Abstract: The bulk modulus is one of the basic properties of gas-liquid mixed fluid. But the matching between the existing model and the real dynamic bulk modulus of the fluid during compression and decompression still needs to be further improved. Based on the lumped parameter method and the full cavitation model, combined with the improved Henry's law and the gas polytropic process equation，a theoretical model of dynamic bulk modulus of gas-liquid mixed fluid (Model1) is derived. The calculation results show that due to the different content of free gas in the mixed fluid during compression and expansion, the dynamic bulk modulus exhibits a more obvious “hysteresis” phenomenon. Under the same pressure, the calculation results of the compression process are smaller than that of the decompression process. From the parameter influence analysis, it can be seen that when the pressure change cycle is the same，the initial gas content rate is higher, and the dynamic bulk modulus at the same pressure is smaller whether in compression or decompression process. When the initial gas content is the same and the fluid pressure is higher than the air separation pressure, the pressure change cycle is longer, the dynamic bulk modulus at the same pressure is larger. When the pressure exceeds the air separation pressure for a long enough time, the air contained in the oil will be completely dissolved, and the bulk modulus will remain substantially unchanged. By comparing the experimental results and the calculation results of Model 1, three steady-state models and another dynamic model(Sakama model), it can be seen that, in the process of compression and decompression, the goodness of fit between the calculated results of Mode1 and the experimental results is 0.976 3 and 0.985 9 respectively and the goodness of fit between the Sakama model and experimental data is 0.969 7 and 0.952 1, which show that the calculation results of Model 1 are closer to the experimental results and improve the accuracy of dynamic bulk modulus. This study can provide theoretical basis for accurate calculation of dynamic bulk modulus of gas-liquid mixed fluid.

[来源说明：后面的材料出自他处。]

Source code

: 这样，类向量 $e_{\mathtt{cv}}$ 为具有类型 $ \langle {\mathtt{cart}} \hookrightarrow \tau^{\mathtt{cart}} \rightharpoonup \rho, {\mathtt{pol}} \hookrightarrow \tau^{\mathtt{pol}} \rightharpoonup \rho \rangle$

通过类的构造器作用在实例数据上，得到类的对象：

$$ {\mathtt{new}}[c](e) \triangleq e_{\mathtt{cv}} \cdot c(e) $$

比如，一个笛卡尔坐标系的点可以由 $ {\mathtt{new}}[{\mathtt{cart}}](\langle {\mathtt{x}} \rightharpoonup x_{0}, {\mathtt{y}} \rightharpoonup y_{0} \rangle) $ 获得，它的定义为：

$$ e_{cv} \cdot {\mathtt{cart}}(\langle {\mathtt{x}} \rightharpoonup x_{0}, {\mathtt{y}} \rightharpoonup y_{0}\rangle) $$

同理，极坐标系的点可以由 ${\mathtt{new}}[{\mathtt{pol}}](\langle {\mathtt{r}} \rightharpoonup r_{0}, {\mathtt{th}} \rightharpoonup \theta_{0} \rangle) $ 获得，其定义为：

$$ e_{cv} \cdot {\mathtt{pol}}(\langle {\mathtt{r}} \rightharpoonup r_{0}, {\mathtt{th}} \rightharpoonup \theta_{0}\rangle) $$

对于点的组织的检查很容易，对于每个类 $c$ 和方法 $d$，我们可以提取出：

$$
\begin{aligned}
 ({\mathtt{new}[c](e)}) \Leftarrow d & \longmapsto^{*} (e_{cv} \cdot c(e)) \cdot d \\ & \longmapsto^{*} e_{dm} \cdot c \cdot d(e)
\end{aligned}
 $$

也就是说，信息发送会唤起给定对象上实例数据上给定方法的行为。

Key words: gas-liquid mixed fluid, dynamic bulk modulus, theoretical model, air content, pressure

中图分类号:

TG156

袁晓明, 王储, 朱轩, 张立杰. 气液混合流体动态体积弹性模量理论模型研究[J]. 机械工程学报, 2020, 56(4): 209-217.

YUAN Xiaoming, WANG Chu, ZHU Xuan, ZHANG Lijie. Research on Theoretical Model of Dynamic Bulk Modulus of Elasticity of Gas-liquid Mixed Fluid[J]. Journal of Mechanical Engineering, 2020, 56(4): 209-217.

参考文献

[1] 姜荣敏,张明,蒋锐. 含气率对缓冲液囊轴向刚度特性影响的研究[J]. 机械设计与制造,2018,1(2):47-50. JIANG Rongmin,ZHNAG Ming,JIANG Rui. The research of air content affecting the axial stiffness characteristics of fluid bag[J]. Machinery Design & Manufacture,2018,1(2):47-50.
[2] 李流远. 油液含气量对液压系统的影响[J]. 液压与气动,2001,1(1):27-28. LI Liuyuan. Effect of oil gas content on hydraulic system[J]. Chinese Hydraulics & Pneumatics,2001,1(1):27-28.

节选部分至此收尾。